LITRG urges HMRC to understand scale of pension tax relief errors

LITRG urges HMRC to understand scale of pension tax relief errors
22 June 2026

New top-up payments make getting on top of tax relief errors more urgent.

CIOT’s Low Incomes Tax Reform Group (LITRG) is calling on HMRC to establish the true scale of pension tax relief errors made by employers, amid concerns that leaving this issue unresolved could undermine a new pension tax relief top-up payment scheme designed to benefit low-income workers.

In a new paper, ‘Workplace Pensions – a hidden problem’, LITRG highlights that more needs to be done by HMRC to uncover the true scale of errors made by employers when applying tax relief to workplace pension contributions.

LITRG says that understanding the scale of the issue has been made more urgent by the introduction of an automatic pensions top-up payment for some low-income earners, an issue LITRG has been at the forefront of campaigning for.
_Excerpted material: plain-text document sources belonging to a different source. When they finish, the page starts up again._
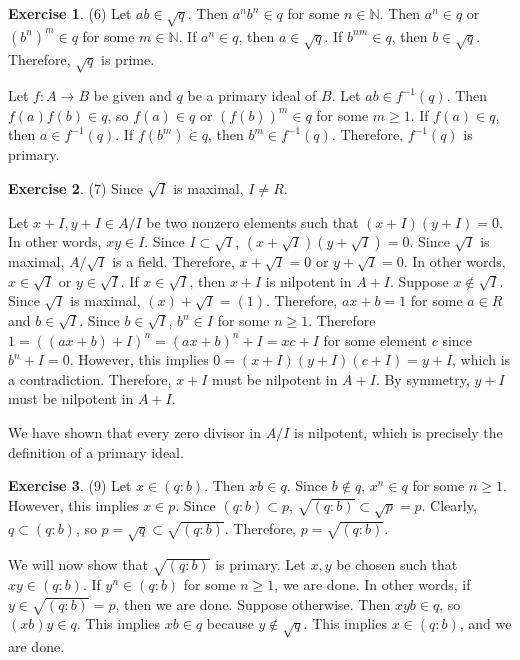 \documentclass[12pt, psamsfonts]{amsart}
\theoremstyle{definition}
\newtheorem*{exer}{Exercise}
\theoremstyle{remark}
\numberwithin{equation}{section}
\begin{document}
\begin{exer}{(6)}
  Let $ab \in \sqrt{q}$.
  Then $a^nb^n \in q$ for some $n \in \mathbb{N}$.
  Then $a^n \in q$ or $(b^n)^m \in q$ for some $m \in \mathbb{N}$.
  If $a^n \in q$, then $a \in \sqrt{q}$.
  If $b^{nm} \in q$, then $b \in \sqrt{q}$.
  Therefore, $\sqrt{q}$ is prime.

  Let $f:A \rightarrow B$ be given and $q$ be a primary ideal of $B$.
  Let $ab \in f^{-1}(q)$.
  Then $f(a)f(b) \in q$, so $f(a) \in q$ or $(f(b))^m \in q$ for some $m \geq 1$.
  If $f(a) \in q$, then $a \in f^{-1}(q)$.
  If $f(b^m) \in q$, then $b^m \in f^{-1}(q)$.
  Therefore, $f^{-1}(q)$ is primary.
\end{exer}

\begin{exer}{(7)}
  Since $\sqrt{I}$ is maximal, $I \ne R$.

  Let $x + I, y + I \in A / I$ be two nonzero elements such that $(x + I)(y + I) = 0$.
  In other words, $xy \in I$.
  Since $I \subset \sqrt{I}$, $(x + \sqrt{I})(y + \sqrt{I}) = 0$.
  Since $\sqrt{I}$ is maximal, $A / \sqrt{I}$ is a field.
  Therefore, $x + \sqrt{I} = 0$ or $y + \sqrt{I} = 0$.
  In other words, $x \in \sqrt{I}$ or $y \in \sqrt{I}$.
  If $x \in \sqrt{I}$, then $x + I$ is nilpotent in $A + I$.
  Suppose $x \notin \sqrt{I}$.
  Since $\sqrt{I}$ is maximal, $(x) + \sqrt{I} = (1)$.
  Therefore, $ax + b = 1$ for some $a \in R$ and $b \in \sqrt{I}$.
  Since $b \in \sqrt{I}$, $b^n \in I$ for some $n \geq 1$.
  Therefore $1 = ((ax + b) + I)^n = (ax + b)^n + I = xc + I$ for some element $c$ since $b^n + I = 0$.
  However, this implies $0 = (x + I)(y + I)(c + I) = y + I$, which is a contradiction.
  Therefore, $x + I$ must be nilpotent in $A + I$.
  By symmetry, $y + I$ must be nilpotent in $A + I$.
  
  We have shown that every zero divisor in $A / I$ is nilpotent, which is precisely the definition of a primary ideal.
\end{exer}

\begin{exer}{(9)}
  Let $x \in (q:b)$.
  Then $xb \in q$.
  Since $b \notin q$, $x^n \in q$ for some $n \geq 1$.
  However, this implies $x \in p$.
  Since $(q:b) \subset p$, $\sqrt{(q:b)} \subset \sqrt{p} = p$.
  Clearly, $q \subset (q:b)$, so $p = \sqrt{q} \subset \sqrt{(q:b)}$.
  Therefore, $p = \sqrt{(q:b)}$.

  We will now show that $\sqrt{(q:b)}$ is primary.
  Let $x, y$ be chosen such that $xy \in (q:b)$.
  If $y^n \in (q:b)$ for some $n \geq 1$, we are done.
  In other words, if $y \in \sqrt{(q:b)} = p$, then we are done.
  Suppose otherwise.
  Then $xyb \in q$, so $(xb)y \in q$.
  This implies $xb \in q$ because $y \notin \sqrt{q}$.
  This implies $x \in (q:b)$, and we are done.
\end{exer}
\end{document}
This scheme is intended to address the longstanding ‘net pay anomaly’, under which some lower-income pension savers missed out on pension tax relief.

LITRG’s paper explains that confusion and misunderstanding among some employers over the different types of pension tax relief means that some employees end up receiving more or less tax relief on their contributions than they are entitled to. The former scenario also leaves employers at risk of compliance action and penalties from HMRC for failing to apply the correct rules.

LITRG is asking HMRC to:

  • make it easier for employers to correct historic PAYE errors and ensure that disclosures also correct or flag underlying RTI pension scheme data;
  • work with stakeholders to confirm clear processes for correcting administrative errors and ensure pension providers treat excess contribution refunds consistently;
  • use its own RTI and pension scheme data to produce an estimate of how widespread pension tax relief errors are; and
  • review the quality of the data it holds in its systems, cleansing it where necessary.

‘We are concerned that firstly, some employers are giving pension tax relief incorrectly to their employees, but also that there is little published evidence that the potential scale of the issue has been understood or acknowledged by HMRC,’ said Meredith McCammond, LITRG Technical Officer and author of the paper.

‘’HMRC need to take urgent steps to make sure that the underlying data in their systems is accurate,’ she continued. ‘If HMRC records show incorrectly what type of pension arrangement someone belongs to, that could affect the operation of the new top-up payment regime, undermining policy intent and public confidence.’

LITRG wants more to be done to ensure that employers understand pension tax relief, which rules they should be applying and how they can correct errors. ‘This will help employers to stay compliant and also support the long-term success of auto-enrolment,’ explained Meredith.